§ EXERCISE BRIEF
Read through the records below and copy each line that uses the word "costs".

(Stored data)
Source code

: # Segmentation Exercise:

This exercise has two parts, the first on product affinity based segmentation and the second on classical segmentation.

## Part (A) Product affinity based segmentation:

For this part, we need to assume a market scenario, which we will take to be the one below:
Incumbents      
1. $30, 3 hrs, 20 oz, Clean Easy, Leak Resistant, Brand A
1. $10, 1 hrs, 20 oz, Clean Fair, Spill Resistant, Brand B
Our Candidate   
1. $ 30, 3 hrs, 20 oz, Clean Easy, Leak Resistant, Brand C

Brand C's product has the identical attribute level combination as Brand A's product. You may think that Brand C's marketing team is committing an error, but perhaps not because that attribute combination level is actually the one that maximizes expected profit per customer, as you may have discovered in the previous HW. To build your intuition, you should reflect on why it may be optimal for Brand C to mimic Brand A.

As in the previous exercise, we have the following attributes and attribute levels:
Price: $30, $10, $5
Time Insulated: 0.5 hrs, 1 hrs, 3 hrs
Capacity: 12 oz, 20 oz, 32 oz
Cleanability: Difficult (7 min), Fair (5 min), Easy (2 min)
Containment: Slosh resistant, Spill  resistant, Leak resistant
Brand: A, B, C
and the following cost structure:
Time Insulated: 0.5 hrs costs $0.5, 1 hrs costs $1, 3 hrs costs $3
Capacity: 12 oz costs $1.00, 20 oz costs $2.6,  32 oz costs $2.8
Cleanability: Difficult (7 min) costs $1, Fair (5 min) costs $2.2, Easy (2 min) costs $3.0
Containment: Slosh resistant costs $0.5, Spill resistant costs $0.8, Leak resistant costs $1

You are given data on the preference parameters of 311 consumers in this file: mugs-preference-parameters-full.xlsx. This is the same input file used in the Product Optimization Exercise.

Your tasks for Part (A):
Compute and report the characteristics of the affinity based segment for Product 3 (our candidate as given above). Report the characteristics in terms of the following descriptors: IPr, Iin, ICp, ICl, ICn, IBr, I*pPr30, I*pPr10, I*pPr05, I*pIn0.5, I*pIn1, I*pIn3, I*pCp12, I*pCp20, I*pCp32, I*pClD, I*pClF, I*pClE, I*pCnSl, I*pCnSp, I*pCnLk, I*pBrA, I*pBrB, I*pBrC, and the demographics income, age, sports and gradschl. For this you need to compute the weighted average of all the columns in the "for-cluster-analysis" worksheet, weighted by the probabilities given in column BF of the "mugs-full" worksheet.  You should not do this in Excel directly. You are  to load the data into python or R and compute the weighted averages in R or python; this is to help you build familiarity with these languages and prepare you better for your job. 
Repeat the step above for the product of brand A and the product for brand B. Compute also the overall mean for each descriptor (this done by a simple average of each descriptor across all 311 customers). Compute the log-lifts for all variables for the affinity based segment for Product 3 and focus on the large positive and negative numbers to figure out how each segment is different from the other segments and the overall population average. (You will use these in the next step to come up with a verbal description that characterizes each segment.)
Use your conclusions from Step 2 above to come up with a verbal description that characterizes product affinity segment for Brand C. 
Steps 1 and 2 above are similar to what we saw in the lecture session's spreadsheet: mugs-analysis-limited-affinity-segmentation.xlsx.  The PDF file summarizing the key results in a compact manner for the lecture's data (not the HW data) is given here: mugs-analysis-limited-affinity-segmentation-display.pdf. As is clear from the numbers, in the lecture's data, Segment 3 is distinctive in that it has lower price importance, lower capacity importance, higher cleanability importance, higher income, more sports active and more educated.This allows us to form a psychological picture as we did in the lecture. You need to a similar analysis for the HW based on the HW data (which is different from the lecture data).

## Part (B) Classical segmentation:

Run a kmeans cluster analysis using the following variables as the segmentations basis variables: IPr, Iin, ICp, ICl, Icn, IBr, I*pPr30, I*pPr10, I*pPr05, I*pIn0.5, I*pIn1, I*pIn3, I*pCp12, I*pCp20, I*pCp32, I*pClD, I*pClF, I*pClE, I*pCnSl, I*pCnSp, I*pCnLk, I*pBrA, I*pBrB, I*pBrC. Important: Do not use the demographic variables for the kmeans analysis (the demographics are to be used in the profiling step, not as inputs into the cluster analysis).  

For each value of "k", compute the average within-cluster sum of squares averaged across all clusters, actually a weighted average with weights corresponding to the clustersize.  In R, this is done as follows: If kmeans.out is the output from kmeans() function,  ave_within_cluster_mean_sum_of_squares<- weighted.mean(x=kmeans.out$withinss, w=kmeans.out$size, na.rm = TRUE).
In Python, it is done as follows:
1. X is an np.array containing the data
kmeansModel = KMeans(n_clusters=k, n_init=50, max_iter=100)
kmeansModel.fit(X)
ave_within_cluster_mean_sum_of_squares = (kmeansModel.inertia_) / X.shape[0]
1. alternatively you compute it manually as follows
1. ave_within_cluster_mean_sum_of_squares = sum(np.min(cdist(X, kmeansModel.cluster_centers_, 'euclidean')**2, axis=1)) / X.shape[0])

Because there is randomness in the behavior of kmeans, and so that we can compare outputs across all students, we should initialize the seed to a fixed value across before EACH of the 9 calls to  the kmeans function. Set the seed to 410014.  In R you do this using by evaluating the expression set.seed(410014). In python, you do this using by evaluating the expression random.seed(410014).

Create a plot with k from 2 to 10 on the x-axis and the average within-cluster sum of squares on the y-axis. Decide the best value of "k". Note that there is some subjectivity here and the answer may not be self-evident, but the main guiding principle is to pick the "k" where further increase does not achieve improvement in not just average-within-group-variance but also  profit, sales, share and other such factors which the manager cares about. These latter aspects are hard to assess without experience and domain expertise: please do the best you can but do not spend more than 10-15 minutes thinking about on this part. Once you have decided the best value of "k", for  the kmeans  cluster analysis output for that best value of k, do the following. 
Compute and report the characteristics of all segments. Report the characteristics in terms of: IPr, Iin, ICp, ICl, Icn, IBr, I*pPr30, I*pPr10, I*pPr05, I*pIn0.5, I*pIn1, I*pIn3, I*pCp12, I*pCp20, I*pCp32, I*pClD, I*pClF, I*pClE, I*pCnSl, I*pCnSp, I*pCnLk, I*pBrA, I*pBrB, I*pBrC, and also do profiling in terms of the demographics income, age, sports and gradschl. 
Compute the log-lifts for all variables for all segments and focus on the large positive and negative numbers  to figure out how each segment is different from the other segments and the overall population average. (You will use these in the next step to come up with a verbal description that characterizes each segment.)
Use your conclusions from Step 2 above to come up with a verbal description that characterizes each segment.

§ PROBLEM SOLUTION
Time Insulated: 0.5 hrs costs $0.5, 1 hrs costs $1, 3 hrs costs $3
Capacity: 12 oz costs $1.00, 20 oz costs $2.6,  32 oz costs $2.8
Cleanability: Difficult (7 min) costs $1, Fair (5 min) costs $2.2, Easy (2 min) costs $3.0
Containment: Slosh resistant costs $0.5, Spill resistant costs $0.8, Leak resistant costs $1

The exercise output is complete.